Global transcriptome analysis of B. subtilis grown under 104 different growth conditions allowed us to evaluate the strength and functional conditions of 2935 transcriptional promoters identified or predicted to date [12]. Among this large number of promoters, we chose two promoters of rpsO and rpoB, referred to as PrpsO and PrpoB, respectively, for overexpression of iolG, judging them to be the strongest and constitutively active even during stationary growth (Figure 2B). Strains KU101 and KU102 were thus constructed, in which iolG was integrated into the amyE locus and expressed under the control of PrpsO and PrpoB (PrpsO-iolG and PrpoB-iolG, respectively). Both strains exhibited conversion rates almost equal to that of MYI04 (Table 1), indicating that increasing expression of iolG alone was not sufficient to improve the conversion.

Figure 2
figure 2

Construction of marker-free deletion mutants and overexpression strains of iolG and iolW . (A) Outline of the method for construction of marker-free deletion mutants. (A-I) Positional relationship between target deletion and regions A, B, and C contained in the PCR fragments used for construction of a marker-free deletion.
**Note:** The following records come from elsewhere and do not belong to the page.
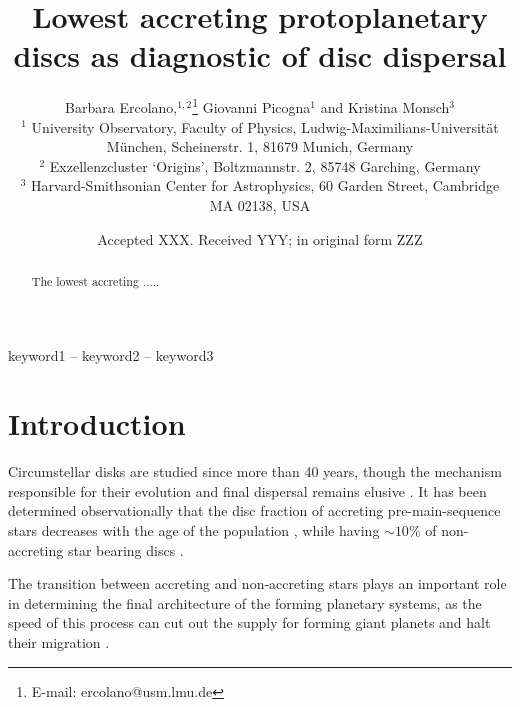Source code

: \documentclass[fleqn,usenatbib,letters]{mnras}
\title[Low accretors and disc dispersal]{Lowest accreting protoplanetary discs as diagnostic of disc dispersal}
\author[B. Ercolano et al.]{
Barbara Ercolano,$^{1,2}$\thanks{E-mail: ercolano@usm.lmu.de}
Giovanni Picogna$^{1}$
and Kristina Monsch$^{3}$
\\
$^{1}$ University Observatory, Faculty of Physics, Ludwig-Maximilians-Universit\"at M\"unchen, Scheinerstr. 1, 81679 Munich, Germany\\
$^{2}$ Exzellenzcluster `Origins', Boltzmannstr. 2, 85748 Garching, Germany\\
$^{3}$ Harvard-Smithsonian Center for Astrophysics, 60 Garden Street, Cambridge MA 02138, USA
}
\date{Accepted XXX. Received YYY; in original form ZZZ}
\begin{document}
\label{firstpage}
\pagerange{\pageref{firstpage}--\pageref{lastpage}}
\maketitle

\begin{abstract}

The lowest accreting ..... 
\end{abstract}

\begin{keywords}
keyword1 -- keyword2 -- keyword3
\end{keywords}



\section{Introduction}

Circumstellar disks are studied since more than 40 years, though the mechanism responsible for their evolution and final dispersal remains elusive \citep[see for recent reviews][]{Pascucci2022,Lesur2022}. It has been determined observationally that the disc fraction of accreting pre-main-sequence stars decreases with the age of the population \citep[see e.g.][]{Mamajek2009}, while having $\sim10\%$ of non-accreting star bearing discs \citep{Skrutskie1990}.

The transition between accreting and non-accreting stars plays an important role in determining the final architecture of the forming planetary systems, as the speed of this process can cut out the supply for forming giant planets and halt their migration \citep[see e.g.][]{Monsch2019}.
\end{document}
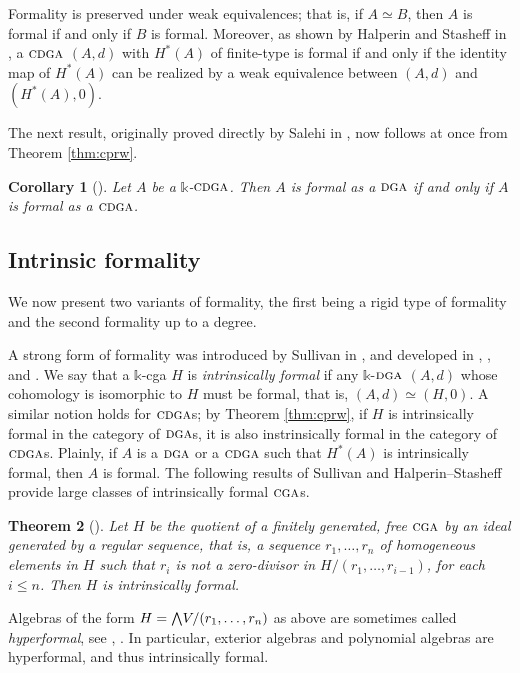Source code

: \documentclass{article}
\numberwithin{equation}{section}
\newtheorem{theorem}{Theorem}[section]
\newtheorem{corollary}[theorem]{Corollary}
\theoremstyle{definition}
\renewcommand{\k}{\mathbb{k}}
\newcommand{\dga}{\ensuremath{\textsc{dga}}}
\newcommand{\cga}{\ensuremath{\textsc{cga}}}
\newcommand{\cdga}{\ensuremath{\textsc{cdga}}}
\newcommand{\bwedge}{\mbox{\normalsize $\bigwedge$}}
\begin{document}
Formality is preserved under weak equivalences; that is, if $A\simeq B$, 
then $A$ is formal if and only if $B$ is formal. Moreover, as shown by 
Halperin and Stasheff in \cite{HS79}, a $\cdga$ $(A,d)$ with $H^{*}(A)$ 
of finite-type is formal if and only if the identity map of $H^{*}(A)$ 
can be realized by a weak equivalence between $(A,d)$ and $(H^{*}(A),0)$.

The next result, originally proved directly by Salehi in \cite{Sa17}, now 
follows at once from Theorem \ref{thm:cprw}.

\begin{corollary}[\cite{Sa17}]
\label{cor:salehi}
Let $A$ be a $\k$-$\cdga$. Then $A$ is formal as a $\dga$ if 
and only if $A$ is formal as a $\cdga$.
\end{corollary}

\subsection{Intrinsic formality}
\label{subsec:intrinsic-formal}
We now present two variants of formality, the first being a rigid type  
of formality and the second formality up to a degree. 

A strong form of formality was introduced by Sullivan 
in \cite{Sullivan77}, and developed in \cite{HS79}, \cite{FH82}, and 
\cite{Lupton}.  We say that a $\k$-cga $H$ is {\em intrinsically formal}\/ 
if any $\k$-$\dga$ $(A,d)$ whose cohomology is isomorphic to 
$H$ must be formal, that is, $(A,d)\simeq (H, 0)$. 
A similar notion holds for $\cdga$s; by Theorem \ref{thm:cprw}, 
if $H$ is intrinsically formal in the category of $\dga$s,  
it is also instrinsically formal in the category of  $\cdga$s.
Plainly, if $A$ is a $\dga$ or a $\cdga$ such that $H^*(A)$ 
is intrinsically formal, then $A$ is formal. 
The following results of Sullivan and Halperin--Stasheff provide 
large classes of intrinsically formal $\cga$s.  

\begin{theorem}[\cite{Sullivan77}]
\label{thm:regular-intrinsic}
Let $H$ be the quotient of a finitely generated, free $\cga$ 
by an ideal generated by a regular sequence, that is, a sequence 
$r_1,\dots, r_n$ of homogeneous elements in $H$ such that $r_i$ 
is not a zero-divisor in $H/(r_1,\dots, r_{i-1})$, for each $i\le n$. 
Then $H$ is intrinsically formal.
\end{theorem}

Algebras of the form $H=\bwedge V/(r_1,\dots, r_{n})$ as above 
are sometimes called {\em hyperformal}, see \cite{FH82}, \cite{Lupton}. 
In particular, exterior algebras and polynomial algebras are 
hyperformal, and thus intrinsically formal.
\end{document}
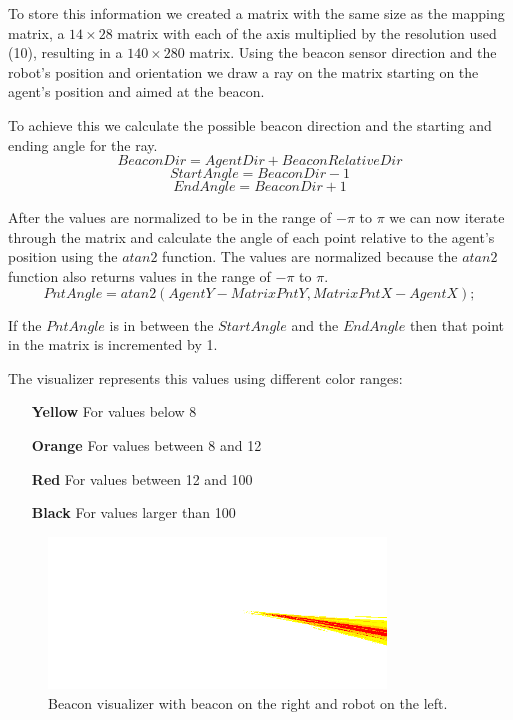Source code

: \documentclass[oribibl]{llncs}
\begin{document}
To store this information we created a matrix with the same size as the
mapping matrix, a $14\times28$ matrix with each of the axis multiplied by the resolution
used (10), resulting in a $140\times280$ matrix. Using the beacon sensor direction and the
robot's position and orientation we draw a ray on the matrix starting on the agent's
position and aimed at the beacon.

To achieve this we calculate the possible beacon direction and the starting and ending
angle for the ray.
\begin{equation}
BeaconDir = AgentDir + BeaconRelativeDir
\end{equation}
\begin{equation}
StartAngle = BeaconDir - 1
\end{equation}
\begin{equation}
EndAngle = BeaconDir + 1
\end{equation}

After the values are normalized to be in the range of $-\pi$ to $\pi$ we can now
iterate through the matrix and calculate the angle of each
point relative to the agent's position using the $atan2$ function.
The values are normalized because the $atan2$ function also returns values in the range of
$-\pi$ to $\pi$.
\begin{equation}
PntAngle = atan2(AgentY - MatrixPntY, MatrixPntX - AgentX);
\end{equation}

If the $PntAngle$ is in between the $StartAngle$ and the $EndAngle$ then that point in the
matrix is incremented by 1.

The visualizer represents this values using different color ranges:
\begin{itemize}
  \item[\textbf{Yellow}] For values below 8
  \item[\textbf{Orange}] For values between 8 and 12
  \item[\textbf{Red}] For values between 12 and 100
  \item[\textbf{Black}]For values larger than 100
\end{itemize}

\begin{figure}
  \centering
  \includegraphics[width=0.8\textwidth]{beacon-1.png}
  \caption{Beacon visualizer with beacon on the right and robot on the left.}
  \label{fig:beacon1}
\end{figure}
\end{document}
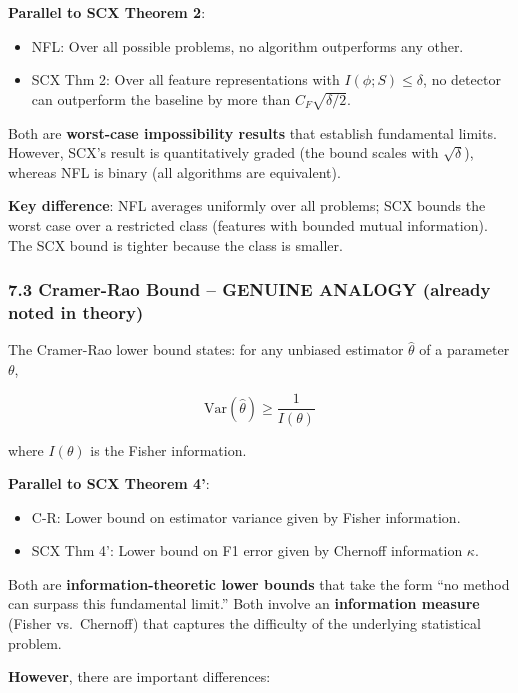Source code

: \documentclass[
  12pt,
]{ctexart}
\providecommand{\tightlist}{%
  \setlength{\itemsep}{0pt}\setlength{\parskip}{0pt}}
\begin{document}
\textbf{Parallel to SCX Theorem 2}:

\begin{itemize}
\tightlist
\item
  NFL: Over all possible problems, no algorithm outperforms any other.
\item
  SCX Thm 2: Over all feature representations with
  \(I(\phi; S) \leq \delta\), no detector can outperform the baseline by
  more than \(C_F\sqrt{\delta/2}\).
\end{itemize}

Both are \textbf{worst-case impossibility results} that establish
fundamental limits. However, SCX's result is quantitatively graded (the
bound scales with \(\sqrt{\delta}\)), whereas NFL is binary (all
algorithms are equivalent).

\textbf{Key difference}: NFL averages uniformly over all problems; SCX
bounds the worst case over a restricted class (features with bounded
mutual information). The SCX bound is tighter because the class is
smaller.

\subsubsection{7.3 Cramer-Rao Bound -- GENUINE ANALOGY (already noted in
theory)}\label{cramer-rao-bound-genuine-analogy-already-noted-in-theory}

The Cramer-Rao lower bound states: for any unbiased estimator
\(\hat{\theta}\) of a parameter \(\theta\),

\[\text{Var}(\hat{\theta}) \geq \frac{1}{I(\theta)}\]

where \(I(\theta)\) is the Fisher information.

\textbf{Parallel to SCX Theorem 4'}:

\begin{itemize}
\tightlist
\item
  C-R: Lower bound on estimator variance given by Fisher information.
\item
  SCX Thm 4': Lower bound on F1 error given by Chernoff information
  \(\kappa\).
\end{itemize}

Both are \textbf{information-theoretic lower bounds} that take the form
``no method can surpass this fundamental limit.'' Both involve an
\textbf{information measure} (Fisher vs.~Chernoff) that captures the
difficulty of the underlying statistical problem.

\textbf{However}, there are important differences:
\end{document}
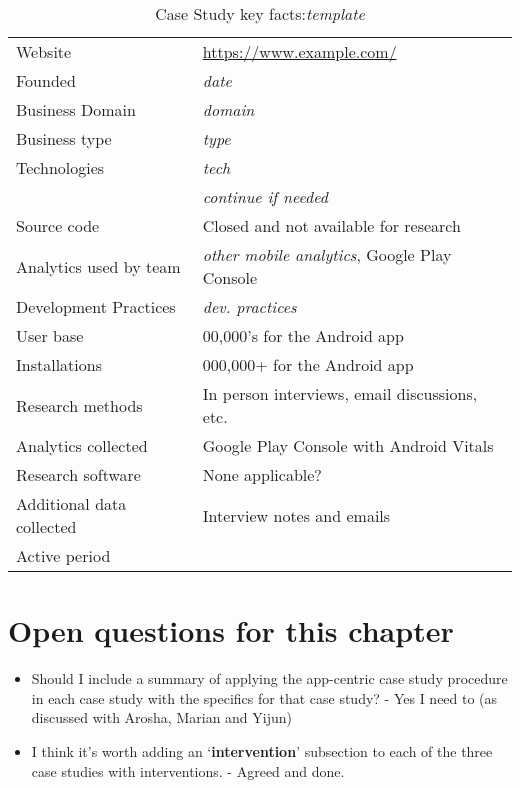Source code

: {\renewcommand{\arraystretch}{0.8}%
\begin{table}[htbp!]
    \centering
    \small
    \setlength{\tabcolsep}{1pt}
    \begin{tabular}{ll}
       \toprule
       Website &\url{https://www.example.com/} \\
       Founded &\emph{date}\\
       Business Domain &\emph{domain}\\
       Business type &\emph{type}\\
       Technologies  &\emph{tech}\\
       &\emph{continue if needed} \\
       Source code  &Closed and not available for research \\
       Analytics used by team &\emph{other mobile analytics}, Google Play Console \\
       Development Practices &\emph{dev. practices}\\
       \midrule
       User base & 00,000's for the Android app \\
       Installations & 000,000+ for the Android app \\
       \midrule
       Research methods &In person interviews, email discussions, etc. \\
       Analytics collected &Google Play Console with Android Vitals \\
       Research software & None applicable? \\
       Additional data collected &Interview notes and emails \\
       Active period & \\
       \bottomrule
    \end{tabular}
    \caption{Case Study key facts:\emph{template}}
    \label{tab:blank_case_study_anaytics_overview}
\end{table}
}

\section{Open questions for this chapter}
{\small
\begin{itemize}
    \itemsep0em
    \item Should I include a summary of applying the app-centric case study procedure in each case study with the specifics for that case study? - Yes I need to (as discussed with Arosha, Marian and Yijun)
    \item I think it's worth adding an `\textbf{intervention}' subsection to each of the three case studies with interventions. - Agreed and done.
\end{itemize}
}  %

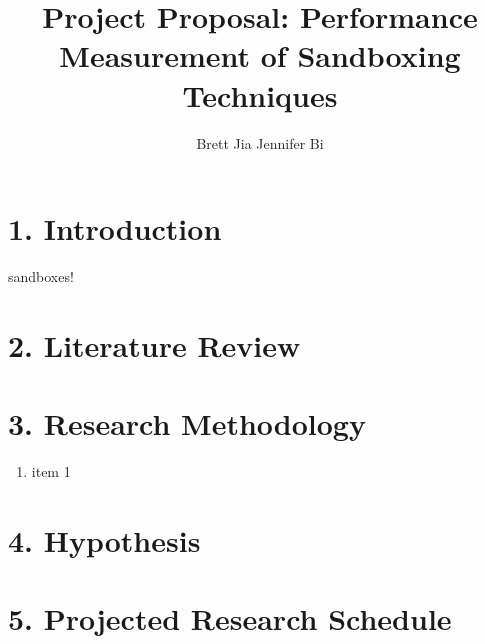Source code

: \documentclass{proc}
\begin{document}
\title{Project Proposal: Performance Measurement of Sandboxing Techniques}

\author{Brett Jia \hspace{1em} Jennifer Bi}

\maketitle

\section*{1. Introduction}

sandboxes!

\section*{2. Literature Review}

\section*{3. Research Methodology}

\begin{enumerate}
\item item 1
\end{enumerate}

\section*{4. Hypothesis}

\section*{5. Projected Research Schedule}






\end{document}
A: upstream sequence; B: downstream sequence; C: sequence for integration of the mazF cassette. (A-II) Recombinant PCR product using fragments A, B, C, and the mazF cassette. (A-III) Integrant of the mazF cassette at the target region via a double crossover at regions A and C. An intrachromosomal single crossover event between the 2 directly repeated regions B results in elimination of the mazF cassette as well as the target region. (A-IV) Final structure of marker-free deletion. (B) Organization of the iolG and iolW overexpression cassettes. (B-I) For iolG overexpression, PCR fragments covering regions A + B (containing PrpsO or PrpoB) + C + D were ligated by recombinant PCR and integrated into the amyE locus by a double crossover event. (B-II) For iolW overexpression, PCR fragments covering regions E + F + G (PrpsO or PrpoB) + H + I were ligated and integrated into the aprE locus for construction of an iolW- overexpressing strain. (B-III) For simultaneous overexpression of iolG and iolW, a PCR fragment covering regions A + B + C + H + D was ligated and integrated into the amyE locus.

Next, overexpression of iolW was tested similarly. Overexpression of iolW markedly elevated the conversion of MI into SI; concentrations of SI reached up to 0.85% (w/v) at 24 h in strain KU104 (PrpsO-iolW) and 0.80% (w/v) at 48 h in KU105 (PrpoB-iolW) cultures (Table 1 and Figure 3A). These results suggested that intracellular levels of the IolW enzyme could be one of the important determinants in the conversion of MI into SI and also that PrpsO performed slightly better than PrpoB in overexpressing iolW. However, even the increased supply of IolW enzyme did not result in the conversion of all MI into SI. Accordingly, the additional strain KU106, which simultaneously overexpressed iolG and iolW under the control of PrpsO, was constructed. KU106 achieved the ultimate conversion to yield 1.0% (w/v) SI, equal to the initial concentration of MI (Figure 3B), representing the best SI production rate of 10 g/L/48 h at least. These results indicate that the synchronized acceleration of the two reactions enabled by excess IolG and IolW was required for the ultimate conversion.

Figure 3
figure 3

Time course of SI production and MI consumption along with cell growth. (A) Bioconversion from MI into SI was performed by strains KU104 (PrpsO-iolW; squares), KU105 (PrpoB-iolW; diamonds), and KU106 (PrpsO-iolG iolW; triangles). Cell growth (optical density of cells: closed symbols) and concentrations of MI (open symbols with dotted lines) and SI (open symbols with continuous lines) in the medium are shown. (B) Bioconversion of MI into SI was performed by strain KU106 (PrpsO-iolG iolW) in the presence of various concentrations of Bacto soytone; 2% (w/v) (triangles), 1% (circles), and 0.5% (squares). Cell growth (optical density of cells: closed symbols) and concentrations of MI (open symbols with dotted lines) and SI (open symbols with continuous lines) in the medium are shown. A representative set of data from three independent experiments with similar results is shown.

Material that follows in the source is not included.